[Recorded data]
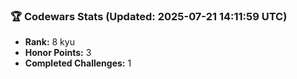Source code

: ### 🏆 Codewars Stats (Updated: 2025-07-21 14:11:59 UTC)

- **Rank:** 8 kyu
- **Honor Points:** 3
- **Completed Challenges:** 1

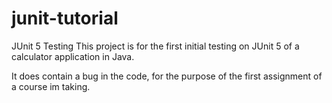 # junit-tutorial
JUnit 5 Testing
This project is for the first initial testing on JUnit 5 of a calculator application in Java.

It does contain a bug in the code, for the purpose of the first assignment of a course im taking.
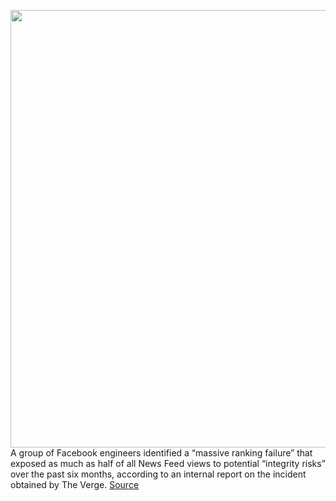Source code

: <img src='https://cdn.vox-cdn.com/thumbor/rv3EEbL17TZdILUVhFIsnOH1hss=/0x0:2040x1360/1200x675/filters:focal(857x517:1183x843)/cdn.vox-cdn.com/uploads/chorus_image/image/70695107/acastro_180828_1777_facebook_0001.0.jpg' width='700px' /><br/>
A group of Facebook engineers identified a “massive ranking failure” that exposed as much as half of all News Feed views to potential “integrity risks” over the past six months, according to an internal report on the incident obtained by The Verge.
<a href='https://www.theverge.com/2022/3/31/23004326/facebook-news-feed-downranking-integrity-bug'> Source <a/>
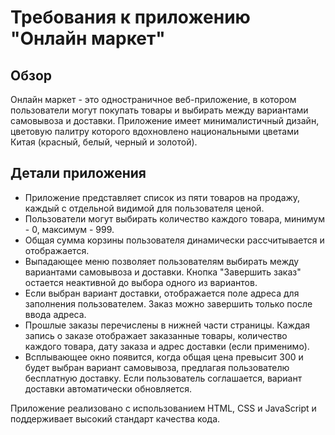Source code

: # Требования к приложению "Онлайн маркет"

## Обзор

Онлайн маркет - это одностраничное веб-приложение, в котором пользователи могут покупать товары и выбирать между вариантами самовывоза и доставки. Приложение имеет минималистичный дизайн, цветовую палитру которого вдохновлено национальными цветами Китая (красный, белый, черный и золотой).

## Детали приложения

* Приложение представляет список из пяти товаров на продажу, каждый с отдельной видимой для пользователя ценой.
* Пользователи могут выбирать количество каждого товара, минимум - 0, максимум - 999.
* Общая сумма корзины пользователя динамически рассчитывается и отображается.
* Выпадающее меню позволяет пользователям выбирать между вариантами самовывоза и доставки. Кнопка "Завершить заказ" остается неактивной до выбора одного из вариантов.
* Если выбран вариант доставки, отображается поле адреса для заполнения пользователем. Заказ можно завершить только после ввода адреса.
* Прошлые заказы перечислены в нижней части страницы. Каждая запись о заказе отображает заказанные товары, количество каждого товара, дату заказа и адрес доставки (если применимо).
* Всплывающее окно появится, когда общая цена превысит 300 и будет выбран вариант самовывоза, предлагая пользователю бесплатную доставку. Если пользователь соглашается, вариант доставки автоматически обновляется.

Приложение реализовано с использованием HTML, CSS и JavaScript и поддерживает высокий стандарт качества кода.

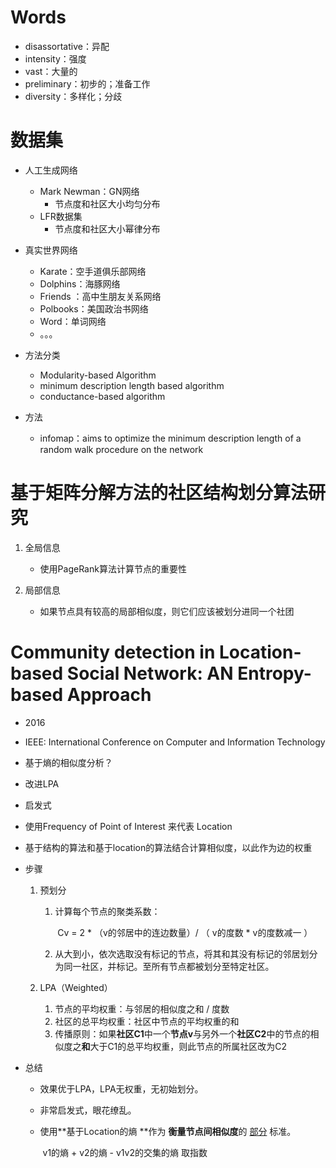 # Words

- disassortative：异配
- intensity：强度
- vast：大量的
- preliminary：初步的；准备工作
- diversity：多样化；分歧

# 数据集

- 人工生成网络

  - Mark Newman：GN网络
    - 节点度和社区大小均匀分布
  - LFR数据集
    - 节点度和社区大小幂律分布
- 真实世界网络

  - Karate：空手道俱乐部网络
  - Dolphins：海豚网络
  - Friends ：高中生朋友关系网络
  - Polbooks：美国政治书网络
  - Word：单词网络
  - 。。。
- 方法分类
  - Modularity-based Algorithm
  - minimum description length based algorithm
  - conductance-based algorithm
- 方法
  - infomap：aims to optimize the minimum description length of a random walk procedure on the network


# 基于矩阵分解方法的社区结构划分算法研究

1. 全局信息
   - 使用PageRank算法计算节点的重要性

2. 局部信息
   - 如果节点具有较高的局部相似度，则它们应该被划分进同一个社团



# Community detection in Location-based Social Network: AN Entropy-based Approach

- 2016
- IEEE: International Conference on Computer and Information Technology
- 基于熵的相似度分析？
- 改进LPA
- 启发式
- 使用Frequency of Point of Interest 来代表 Location
- 基于结构的算法和基于location的算法结合计算相似度，以此作为边的权重

- 步骤

  1. 预划分
     1. 计算每个节点的聚类系数：

        ​	Cv = 2  * （v的邻居中的连边数量）/ （ v的度数  *  v的度数减一 ）

     2. 从大到小，依次选取没有标记的节点，将其和其没有标记的邻居划分为同一社区，并标记。至所有节点都被划分至特定社区。

  2. LPA（Weighted）

     1. 节点的平均权重：与邻居的相似度之和 / 度数
     2. 社区的总平均权重：社区中节点的平均权重的和
     3. 传播原则：如果**社区C1**中一个**节点v**与另外一个**社区C2**中的节点的相似度之**和**大于C1的总平均权重，则此节点的所属社区改为C2

- 总结

  - 效果优于LPA，LPA无权重，无初始划分。

  - 非常启发式，眼花缭乱。

  - 使用**基于Location的熵 **作为 **衡量节点间相似度**的 <u>部分</u> 标准。

    ​	v1的熵 + v2的熵 - v1v2的交集的熵	取指数

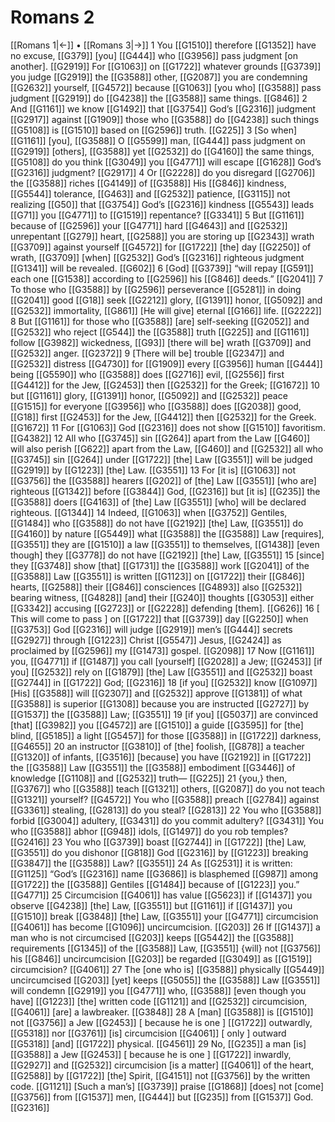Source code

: # Romans 2
[[Romans 1|←]] • [[Romans 3|→]]
1 You [[G1510]] therefore [[G1352]] have no excuse, [[G379]] [you] [[G444]] who [[G3956]] pass judgment [on another]. [[G2919]] For [[G1063]] on [[G1722]] whatever grounds [[G3739]] you judge [[G2919]] the [[G3588]] other, [[G2087]] you are condemning [[G2632]] yourself, [[G4572]] because [[G1063]] [you who] [[G3588]] pass judgment [[G2919]] do [[G4238]] the [[G3588]] same things. [[G846]] 
2 And [[G1161]] we know [[G1492]] that [[G3754]] God’s [[G2316]] judgment [[G2917]] against [[G1909]] those who [[G3588]] do [[G4238]] such things [[G5108]] is [[G1510]] based on [[G2596]] truth. [[G225]] 
3 [So when] [[G1161]] [you], [[G3588]] O [[G5599]] man, [[G444]] pass judgment on [[G2919]] [others], [[G3588]] yet [[G2532]] do [[G4160]] the same things, [[G5108]] do you think [[G3049]] you [[G4771]] will escape [[G1628]] God’s [[G2316]] judgment? [[G2917]] 
4 Or [[G2228]] do you disregard [[G2706]] the [[G3588]] riches [[G4149]] of [[G3588]] His [[G846]] kindness, [[G5544]] tolerance, [[G463]] and [[G2532]] patience, [[G3115]] not realizing [[G50]] that [[G3754]] God’s [[G2316]] kindness [[G5543]] leads [[G71]] you [[G4771]] to [[G1519]] repentance? [[G3341]] 
5 But [[G1161]] because of [[G2596]] your [[G4771]] hard [[G4643]] and [[G2532]] unrepentant [[G279]] heart, [[G2588]] you are storing up [[G2343]] wrath [[G3709]] against yourself [[G4572]] for [[G1722]] [the] day [[G2250]] of wrath, [[G3709]] [when] [[G2532]] God’s [[G2316]] righteous judgment [[G1341]] will be revealed. [[G602]] 
6 [God] [[G3739]] “will repay [[G591]] each one [[G1538]] according to [[G2596]] his [[G846]] deeds.” [[G2041]] 
7 To those who [[G3588]] by [[G2596]] perseverance [[G5281]] in doing [[G2041]] good [[G18]] seek [[G2212]] glory, [[G1391]] honor, [[G5092]] and [[G2532]] immortality, [[G861]] [He will give] eternal [[G166]] life. [[G2222]] 
8 But [[G1161]] for those who [[G3588]] [are] self-seeking [[G2052]] and [[G2532]] who reject [[G544]] the [[G3588]] truth [[G225]] and [[G1161]] follow [[G3982]] wickedness, [[G93]] [there will be] wrath [[G3709]] and [[G2532]] anger. [[G2372]] 
9 [There will be] trouble [[G2347]] and [[G2532]] distress [[G4730]] for [[G1909]] every [[G3956]] human [[G444]] being [[G5590]] who [[G3588]] does [[G2716]] evil, [[G2556]] first [[G4412]] for the Jew, [[G2453]] then [[G2532]] for the Greek; [[G1672]] 
10 but [[G1161]] glory, [[G1391]] honor, [[G5092]] and [[G2532]] peace [[G1515]] for everyone [[G3956]] who [[G3588]] does [[G2038]] good, [[G18]] first [[G2453]] for the Jew, [[G4412]] then [[G2532]] for the Greek. [[G1672]] 
11 For [[G1063]] God [[G2316]] does not show [[G1510]] favoritism. [[G4382]] 
12 All who [[G3745]] sin [[G264]] apart from the Law [[G460]] will also perish [[G622]] apart from the Law, [[G460]] and [[G2532]] all who [[G3745]] sin [[G264]] under [[G1722]] [the] Law [[G3551]] will be judged [[G2919]] by [[G1223]] [the] Law. [[G3551]] 
13 For [it is] [[G1063]] not [[G3756]] the [[G3588]] hearers [[G202]] of [the] Law [[G3551]] [who are] righteous [[G1342]] before [[G3844]] God, [[G2316]] but [it is] [[G235]] the [[G3588]] doers [[G4163]] of [the] Law [[G3551]] [who] will be declared righteous. [[G1344]] 
14 Indeed, [[G1063]] when [[G3752]] Gentiles, [[G1484]] who [[G3588]] do not have [[G2192]] [the] Law, [[G3551]] do [[G4160]] by nature [[G5449]] what [[G3588]] the [[G3588]] Law [requires], [[G3551]] they are [[G1510]] a law [[G3551]] to themselves, [[G1438]] [even though] they [[G3778]] do not have [[G2192]] [the] Law, [[G3551]] 
15 [since] they [[G3748]] show [that] [[G1731]] the [[G3588]] work [[G2041]] of the [[G3588]] Law [[G3551]] is written [[G1123]] on [[G1722]] their [[G846]] hearts, [[G2588]] their [[G846]] consciences [[G4893]] also [[G2532]] bearing witness, [[G4828]] [and] their [[G240]] thoughts [[G3053]] either [[G3342]] accusing [[G2723]] or [[G2228]] defending [them]. [[G626]] 
16 [ This will come to pass ] on [[G1722]] that [[G3739]] day [[G2250]] when [[G3753]] God [[G2316]] will judge [[G2919]] men’s [[G444]] secrets [[G2927]] through [[G1223]] Christ [[G5547]] Jesus, [[G2424]] as proclaimed by [[G2596]] my [[G1473]] gospel. [[G2098]] 
17 Now [[G1161]] you, [[G4771]] if [[G1487]] you call [yourself] [[G2028]] a Jew; [[G2453]] [if you] [[G2532]] rely on [[G1879]] [the] Law [[G3551]] and [[G2532]] boast [[G2744]] in [[G1722]] God; [[G2316]] 
18 [if you] [[G2532]] know [[G1097]] [His] [[G3588]] will [[G2307]] and [[G2532]] approve [[G1381]] of what [[G3588]] is superior [[G1308]] because you are instructed [[G2727]] by [[G1537]] the [[G3588]] Law; [[G3551]] 
19 [if you] [[G5037]] are convinced [that] [[G3982]] you [[G4572]] are [[G1510]] a guide [[G3595]] for [the] blind, [[G5185]] a light [[G5457]] for those [[G3588]] in [[G1722]] darkness, [[G4655]] 
20 an instructor [[G3810]] of [the] foolish, [[G878]] a teacher [[G1320]] of infants, [[G3516]] [because] you have [[G2192]] in [[G1722]] the [[G3588]] Law [[G3551]] the [[G3588]] embodiment [[G3446]] of knowledge [[G1108]] and [[G2532]] truth— [[G225]] 
21 {you,} then, [[G3767]] who [[G3588]] teach [[G1321]] others, [[G2087]] do you not teach [[G1321]] yourself? [[G4572]] You who [[G3588]] preach [[G2784]] against [[G3361]] stealing, [[G2813]] do you steal? [[G2813]] 
22 You who [[G3588]] forbid [[G3004]] adultery, [[G3431]] do you commit adultery? [[G3431]] You who [[G3588]] abhor [[G948]] idols, [[G1497]] do you rob temples? [[G2416]] 
23 You who [[G3739]] boast [[G2744]] in [[G1722]] [the] Law, [[G3551]] do you dishonor [[G818]] God [[G2316]] by [[G1223]] breaking [[G3847]] the [[G3588]] Law? [[G3551]] 
24 As [[G2531]] it is written: [[G1125]] “God’s [[G2316]] name [[G3686]] is blasphemed [[G987]] among [[G1722]] the [[G3588]] Gentiles [[G1484]] because of [[G1223]] you.” [[G4771]] 
25 Circumcision [[G4061]] has value [[G5623]] if [[G1437]] you observe [[G4238]] [the] Law, [[G3551]] but [[G1161]] if [[G1437]] you [[G1510]] break [[G3848]] [the] Law, [[G3551]] your [[G4771]] circumcision [[G4061]] has become [[G1096]] uncircumcision. [[G203]] 
26 If [[G1437]] a man who is not circumcised [[G203]] keeps [[G5442]] the [[G3588]] requirements [[G1345]] of the [[G3588]] Law, [[G3551]] {will} not [[G3756]] his [[G846]] uncircumcision [[G203]] be regarded [[G3049]] as [[G1519]] circumcision? [[G4061]] 
27 The [one who is] [[G3588]] physically [[G5449]] uncircumcised [[G203]] [yet] keeps [[G5055]] the [[G3588]] Law [[G3551]] will condemn [[G2919]] you [[G4771]] who, [[G3588]] [even though you have] [[G1223]] [the] written code [[G1121]] and [[G2532]] circumcision, [[G4061]] [are] a lawbreaker. [[G3848]] 
28 A [man] [[G3588]] is [[G1510]] not [[G3756]] a Jew [[G2453]] [ because he is one ] [[G1722]] outwardly, [[G5318]] nor [[G3761]] [is] circumcision [[G4061]] [ only ] outward [[G5318]] [and] [[G1722]] physical. [[G4561]] 
29 No, [[G235]] a man [is] [[G3588]] a Jew [[G2453]] [ because he is one ] [[G1722]] inwardly, [[G2927]] and [[G2532]] circumcision [is a matter] [[G4061]] of the heart, [[G2588]] by [[G1722]] [the] Spirit, [[G4151]] not [[G3756]] by the written code. [[G1121]] [Such a man’s] [[G3739]] praise [[G1868]] [does] not [come] [[G3756]] from [[G1537]] men, [[G444]] but [[G235]] from [[G1537]] God. [[G2316]]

• _Activity_
Copy only what lies between the line with "1. 节点的平均权重：与邻居的相似度之和 / 度数" and the line with "[[Romans 1|←]] • [[Romans 3|→]]", those two lines included, exactly as given above; pictures stay out.

• _Completed task_
     1. 节点的平均权重：与邻居的相似度之和 / 度数
     2. 社区的总平均权重：社区中节点的平均权重的和
     3. 传播原则：如果**社区C1**中一个**节点v**与另外一个**社区C2**中的节点的相似度之**和**大于C1的总平均权重，则此节点的所属社区改为C2

- 总结

  - 效果优于LPA，LPA无权重，无初始划分。

  - 非常启发式，眼花缭乱。

  - 使用**基于Location的熵 **作为 **衡量节点间相似度**的 <u>部分</u> 标准。

    ​	v1的熵 + v2的熵 - v1v2的交集的熵	取指数

Source code

: # Romans 2
[[Romans 1|←]] • [[Romans 3|→]]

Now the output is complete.